CONTRACTS OUTLINE

A contract is simply an agreement which the law will enforce.

THEORY / OBLIGATION CREATED BY / DAMAGE (S)
Agreement w/ Consideration / Bargain for consideration / expectancy
Promissory Estoppel / Induced detrimental reliance / Reliance
Unjustified Enrichment / Unjustified retention of benefit / restitution
Moral Obligation / Subsequent promise / To avoid injustice
Obligation Arising from Tort / Duty of care independent of contract / Compensatory, punitive

I)Agreement with Consideration consists of 1) competent parties 2) entering into a bargain for 3) exchange of consideration.

A.Competent Parties

  1. Mental state of mind,
  2. has rights to negotiate

a) Local 1130–managers do not have right to negotiate; only officers do.

  1. Maturity to understand, competent within the text of the bargain. – Dougherty v. Salt: Nephew of immature age to understand contract
  2. Defenses

a)Fraud

b)Duress

c)Misrepresentation

d)Mistake

B.Bargained for Exchange – A performance or return promise is bargained for if it is sought by the promisor in exchange for his promise and is given by the promisee in exchange for that promise. Rest. 2d, § 71(2)

  1. Ask if there is some bargained benefit to promisor or if it was a conditional gift

a)Conditional Gift

i)Kirksey v. Kirksey–P’s detriment in moving for D’s land was a condition to a gift. P did not bargain for it.

ii)Charitable man who promises coat to bum if he walks down the street to store is a conditional gift.

b)Bargained-for-benefit

i)Hamer v. Sidway–Uncle who bargains for nephew’s abstinence, even if it was noneconomic in nature, is sufficient.

ii) If the man bargains the bum to leave his doorstep for a coat at the store, then it’s a bargain.

  1. Both parties must be aware that consideration in some form is being exchanged

a)Baeher v. Penn-O-Tex–When P asked if he had to contact his attorney, D did not understand this as an exchange of consideration (forbearance).

b)Neuhoff v. Marvin Lumber–P did not express their forbearance to sue to enforce D’s promise to new windows.

  1. Both parties must come to a meeting of minds of what the terms are (mutual assent)
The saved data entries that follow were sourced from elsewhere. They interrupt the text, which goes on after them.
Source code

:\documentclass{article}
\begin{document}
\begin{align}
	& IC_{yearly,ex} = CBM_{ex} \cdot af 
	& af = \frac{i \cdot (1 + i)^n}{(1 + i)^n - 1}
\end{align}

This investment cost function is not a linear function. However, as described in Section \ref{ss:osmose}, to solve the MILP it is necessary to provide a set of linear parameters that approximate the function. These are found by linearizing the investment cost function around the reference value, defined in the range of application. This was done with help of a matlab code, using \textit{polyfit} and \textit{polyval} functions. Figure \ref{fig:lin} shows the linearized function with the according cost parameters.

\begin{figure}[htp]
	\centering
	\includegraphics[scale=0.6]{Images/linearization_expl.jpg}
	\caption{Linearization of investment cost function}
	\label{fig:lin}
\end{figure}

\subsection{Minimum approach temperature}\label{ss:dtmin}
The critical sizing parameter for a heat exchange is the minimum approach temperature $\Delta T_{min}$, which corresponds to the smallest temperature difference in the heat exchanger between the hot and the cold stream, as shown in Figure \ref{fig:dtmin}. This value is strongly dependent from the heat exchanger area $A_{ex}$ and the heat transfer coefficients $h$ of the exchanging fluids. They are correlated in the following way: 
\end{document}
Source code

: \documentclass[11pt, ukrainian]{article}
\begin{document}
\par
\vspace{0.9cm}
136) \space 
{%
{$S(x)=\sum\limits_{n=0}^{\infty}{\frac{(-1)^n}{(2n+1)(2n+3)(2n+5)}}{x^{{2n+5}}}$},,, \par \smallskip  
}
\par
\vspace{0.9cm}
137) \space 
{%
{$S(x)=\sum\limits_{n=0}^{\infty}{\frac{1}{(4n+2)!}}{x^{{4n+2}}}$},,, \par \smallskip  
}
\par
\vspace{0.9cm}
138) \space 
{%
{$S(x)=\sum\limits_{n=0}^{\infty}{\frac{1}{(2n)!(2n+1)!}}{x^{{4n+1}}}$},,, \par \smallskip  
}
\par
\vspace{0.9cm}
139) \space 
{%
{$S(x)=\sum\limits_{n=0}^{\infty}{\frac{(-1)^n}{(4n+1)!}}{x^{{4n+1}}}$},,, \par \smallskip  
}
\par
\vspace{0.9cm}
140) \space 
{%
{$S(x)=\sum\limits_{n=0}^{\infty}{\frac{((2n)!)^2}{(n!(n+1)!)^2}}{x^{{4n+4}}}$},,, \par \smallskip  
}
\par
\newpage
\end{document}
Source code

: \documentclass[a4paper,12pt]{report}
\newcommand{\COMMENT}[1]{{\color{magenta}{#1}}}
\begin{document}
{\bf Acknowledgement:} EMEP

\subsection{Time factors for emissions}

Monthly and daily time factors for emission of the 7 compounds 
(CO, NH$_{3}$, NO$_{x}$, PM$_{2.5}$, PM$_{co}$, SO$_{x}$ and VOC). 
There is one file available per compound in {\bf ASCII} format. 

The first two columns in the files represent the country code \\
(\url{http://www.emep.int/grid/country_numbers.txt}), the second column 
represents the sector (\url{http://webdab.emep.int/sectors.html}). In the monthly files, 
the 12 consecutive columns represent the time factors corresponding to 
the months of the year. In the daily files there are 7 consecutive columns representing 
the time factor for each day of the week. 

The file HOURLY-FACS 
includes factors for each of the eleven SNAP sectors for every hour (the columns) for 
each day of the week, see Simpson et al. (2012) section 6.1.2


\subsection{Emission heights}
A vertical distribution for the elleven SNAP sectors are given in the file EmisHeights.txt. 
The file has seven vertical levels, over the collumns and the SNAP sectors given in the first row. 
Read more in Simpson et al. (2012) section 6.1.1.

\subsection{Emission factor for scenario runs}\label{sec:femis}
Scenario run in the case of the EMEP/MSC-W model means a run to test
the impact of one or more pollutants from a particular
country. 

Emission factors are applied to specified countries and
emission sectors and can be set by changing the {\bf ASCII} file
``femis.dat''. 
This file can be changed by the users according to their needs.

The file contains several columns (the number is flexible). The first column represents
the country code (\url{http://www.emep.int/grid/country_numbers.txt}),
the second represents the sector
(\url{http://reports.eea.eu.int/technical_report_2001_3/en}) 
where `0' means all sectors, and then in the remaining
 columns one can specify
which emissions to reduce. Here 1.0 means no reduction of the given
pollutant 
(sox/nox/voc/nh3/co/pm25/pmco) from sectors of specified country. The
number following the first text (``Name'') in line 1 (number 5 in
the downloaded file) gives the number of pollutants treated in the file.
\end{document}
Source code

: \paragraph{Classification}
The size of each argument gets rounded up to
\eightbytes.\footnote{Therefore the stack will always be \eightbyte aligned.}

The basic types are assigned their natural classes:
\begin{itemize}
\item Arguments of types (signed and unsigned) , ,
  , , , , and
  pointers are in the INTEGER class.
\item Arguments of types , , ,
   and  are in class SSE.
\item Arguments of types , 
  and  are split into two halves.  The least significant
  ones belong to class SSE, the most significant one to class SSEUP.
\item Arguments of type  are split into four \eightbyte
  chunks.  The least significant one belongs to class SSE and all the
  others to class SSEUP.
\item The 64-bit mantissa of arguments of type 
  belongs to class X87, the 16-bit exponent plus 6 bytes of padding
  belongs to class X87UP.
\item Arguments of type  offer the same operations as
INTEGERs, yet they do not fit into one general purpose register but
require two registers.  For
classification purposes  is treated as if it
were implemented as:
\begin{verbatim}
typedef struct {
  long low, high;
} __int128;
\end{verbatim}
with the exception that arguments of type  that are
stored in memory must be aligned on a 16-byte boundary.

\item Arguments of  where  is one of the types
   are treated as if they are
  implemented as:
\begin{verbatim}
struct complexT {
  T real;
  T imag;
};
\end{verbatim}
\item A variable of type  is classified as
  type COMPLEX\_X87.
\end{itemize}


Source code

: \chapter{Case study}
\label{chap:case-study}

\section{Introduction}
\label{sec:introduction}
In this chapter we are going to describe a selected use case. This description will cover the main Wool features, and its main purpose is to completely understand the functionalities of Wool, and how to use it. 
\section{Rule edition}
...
a)Anderco v. Buildex – both parties did not come to a meeting of minds of what was to be raised

  1. Be careful of sham/nominal considerations trying to create a fake bargain

a)Though court does not care about adequacy of bargain, they care when it’s used to create a fake bargain. Rest. 2d, §71, Comment D

i) A promises B $1,000 in the next year. B, knowing this is simply a gift, tries to create a bargain situation by suggesting to B that he pay him a $1 as consideration for the gift. Court will not enforce this.

C.Consideration

  1. 1st Restatement of Contracts § 75: Definition of Consideration

(1)Consideration for a promise is

(a)an act other than a promise, or

(b)a forbearance, or

  1. Forbearance is not valid if the claim is not legitimate - Springstead v. Ness
  2. Forbearance is not valid if it is not bargained for – Baeher v. Penn-O-Tex
  3. Policy consideration – Ill-founded claims are discouraged. It must be colorable and can’t be doubtful. Springstead v. Ness
  4. D must be aware– Neuhoff v. Martin Lumber

(c)the creation, modification or destruction of a legal relation, or

(d)a return promise, bargained for and given in exchange for the promise.

(2)Consideration may be given to the promisor or to some other person. It may be given by the promisee or by some other person.

  1. 2nd Restatement of Contracts §81: Consideration as Motive or Inducing Cause

(1)The fact that what is bargained for does not of itself induce the making of a promise does not prevent it from being consideration for the promise.

(2)The fact that a promise does not of itself induce a performance or return promise does not prevent the performance or return promise from being consideration for the promise.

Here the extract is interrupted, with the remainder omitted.